#### [Record extracts]

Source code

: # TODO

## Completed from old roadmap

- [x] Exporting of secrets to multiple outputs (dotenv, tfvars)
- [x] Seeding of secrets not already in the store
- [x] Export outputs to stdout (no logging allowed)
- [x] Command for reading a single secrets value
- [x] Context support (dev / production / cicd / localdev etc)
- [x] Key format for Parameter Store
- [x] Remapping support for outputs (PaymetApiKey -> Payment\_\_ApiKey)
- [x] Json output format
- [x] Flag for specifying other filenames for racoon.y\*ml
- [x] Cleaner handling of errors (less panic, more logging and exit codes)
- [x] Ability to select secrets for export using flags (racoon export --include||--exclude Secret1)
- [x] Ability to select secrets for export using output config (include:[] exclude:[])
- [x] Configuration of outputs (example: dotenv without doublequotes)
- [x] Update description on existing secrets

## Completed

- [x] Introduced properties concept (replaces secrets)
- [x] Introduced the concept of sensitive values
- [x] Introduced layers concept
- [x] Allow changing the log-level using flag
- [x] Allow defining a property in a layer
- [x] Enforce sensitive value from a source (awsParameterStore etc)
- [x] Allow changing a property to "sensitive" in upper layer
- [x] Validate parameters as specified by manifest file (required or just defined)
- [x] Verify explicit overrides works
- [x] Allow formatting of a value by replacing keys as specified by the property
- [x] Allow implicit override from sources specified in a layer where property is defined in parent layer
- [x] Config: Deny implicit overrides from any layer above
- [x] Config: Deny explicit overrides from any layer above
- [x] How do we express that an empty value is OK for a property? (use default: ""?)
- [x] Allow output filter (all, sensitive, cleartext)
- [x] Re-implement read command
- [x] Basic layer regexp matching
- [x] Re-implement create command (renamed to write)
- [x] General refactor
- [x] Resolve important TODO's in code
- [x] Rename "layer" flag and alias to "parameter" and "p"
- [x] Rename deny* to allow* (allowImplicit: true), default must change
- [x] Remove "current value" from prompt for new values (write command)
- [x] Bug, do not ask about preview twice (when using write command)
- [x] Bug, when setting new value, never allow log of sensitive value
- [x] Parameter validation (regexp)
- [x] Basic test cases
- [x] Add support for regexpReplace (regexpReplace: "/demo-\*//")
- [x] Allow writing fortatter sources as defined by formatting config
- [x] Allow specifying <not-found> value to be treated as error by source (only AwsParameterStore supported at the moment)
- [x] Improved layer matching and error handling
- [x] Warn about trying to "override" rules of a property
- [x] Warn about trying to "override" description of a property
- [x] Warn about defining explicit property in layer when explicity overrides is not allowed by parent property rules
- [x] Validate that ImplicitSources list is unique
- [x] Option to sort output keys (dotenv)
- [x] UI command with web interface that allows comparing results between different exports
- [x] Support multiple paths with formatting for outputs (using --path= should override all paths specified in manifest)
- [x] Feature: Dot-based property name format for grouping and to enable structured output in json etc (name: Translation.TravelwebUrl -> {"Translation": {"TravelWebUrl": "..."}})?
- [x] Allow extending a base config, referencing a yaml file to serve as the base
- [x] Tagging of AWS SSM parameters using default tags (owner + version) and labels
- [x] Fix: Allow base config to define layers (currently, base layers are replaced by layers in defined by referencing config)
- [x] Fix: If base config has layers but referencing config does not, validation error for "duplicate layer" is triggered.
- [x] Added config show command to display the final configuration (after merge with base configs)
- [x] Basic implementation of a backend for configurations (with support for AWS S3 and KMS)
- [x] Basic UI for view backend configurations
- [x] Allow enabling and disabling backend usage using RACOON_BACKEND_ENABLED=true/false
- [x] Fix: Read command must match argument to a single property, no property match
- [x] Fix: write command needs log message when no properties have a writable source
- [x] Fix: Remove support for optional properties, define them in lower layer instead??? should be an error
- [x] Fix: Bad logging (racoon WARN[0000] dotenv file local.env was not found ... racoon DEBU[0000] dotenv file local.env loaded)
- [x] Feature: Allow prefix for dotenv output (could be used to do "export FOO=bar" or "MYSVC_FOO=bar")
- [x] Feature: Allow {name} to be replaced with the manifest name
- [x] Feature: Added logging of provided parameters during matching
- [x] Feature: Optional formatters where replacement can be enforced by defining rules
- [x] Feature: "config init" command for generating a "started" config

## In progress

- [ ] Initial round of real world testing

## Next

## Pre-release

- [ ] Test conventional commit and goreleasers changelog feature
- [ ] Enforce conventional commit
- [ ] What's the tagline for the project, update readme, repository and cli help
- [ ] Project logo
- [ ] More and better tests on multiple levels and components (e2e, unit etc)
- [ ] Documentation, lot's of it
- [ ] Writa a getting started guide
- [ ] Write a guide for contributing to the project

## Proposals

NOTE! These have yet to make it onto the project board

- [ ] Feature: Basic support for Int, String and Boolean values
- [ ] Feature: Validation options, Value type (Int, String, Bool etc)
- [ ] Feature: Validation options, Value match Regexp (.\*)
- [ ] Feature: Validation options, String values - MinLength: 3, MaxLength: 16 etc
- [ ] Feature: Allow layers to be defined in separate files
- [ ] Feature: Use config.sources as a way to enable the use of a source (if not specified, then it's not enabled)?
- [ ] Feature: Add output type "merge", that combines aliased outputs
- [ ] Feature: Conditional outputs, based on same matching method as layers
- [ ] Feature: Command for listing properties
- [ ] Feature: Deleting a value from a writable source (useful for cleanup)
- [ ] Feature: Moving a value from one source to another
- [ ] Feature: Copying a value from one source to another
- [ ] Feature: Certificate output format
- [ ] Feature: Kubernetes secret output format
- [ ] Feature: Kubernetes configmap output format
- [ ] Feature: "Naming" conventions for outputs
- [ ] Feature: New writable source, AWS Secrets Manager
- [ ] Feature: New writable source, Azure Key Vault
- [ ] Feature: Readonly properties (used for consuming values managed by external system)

#### [Task]
Could you return, word for word, only the lines running from the first line of the material above to the line that contains "- [x] Ability to select secrets for export using output", inclusive?

#### [Output]
Source code

: # TODO

## Completed from old roadmap

- [x] Exporting of secrets to multiple outputs (dotenv, tfvars)
- [x] Seeding of secrets not already in the store
- [x] Export outputs to stdout (no logging allowed)
- [x] Command for reading a single secrets value
- [x] Context support (dev / production / cicd / localdev etc)
- [x] Key format for Parameter Store
- [x] Remapping support for outputs (PaymetApiKey -> Payment\_\_ApiKey)
- [x] Json output format
- [x] Flag for specifying other filenames for racoon.y\*ml
- [x] Cleaner handling of errors (less panic, more logging and exit codes)
- [x] Ability to select secrets for export using flags (racoon export --include||--exclude Secret1)
- [x] Ability to select secrets for export using output config (include:[] exclude:[])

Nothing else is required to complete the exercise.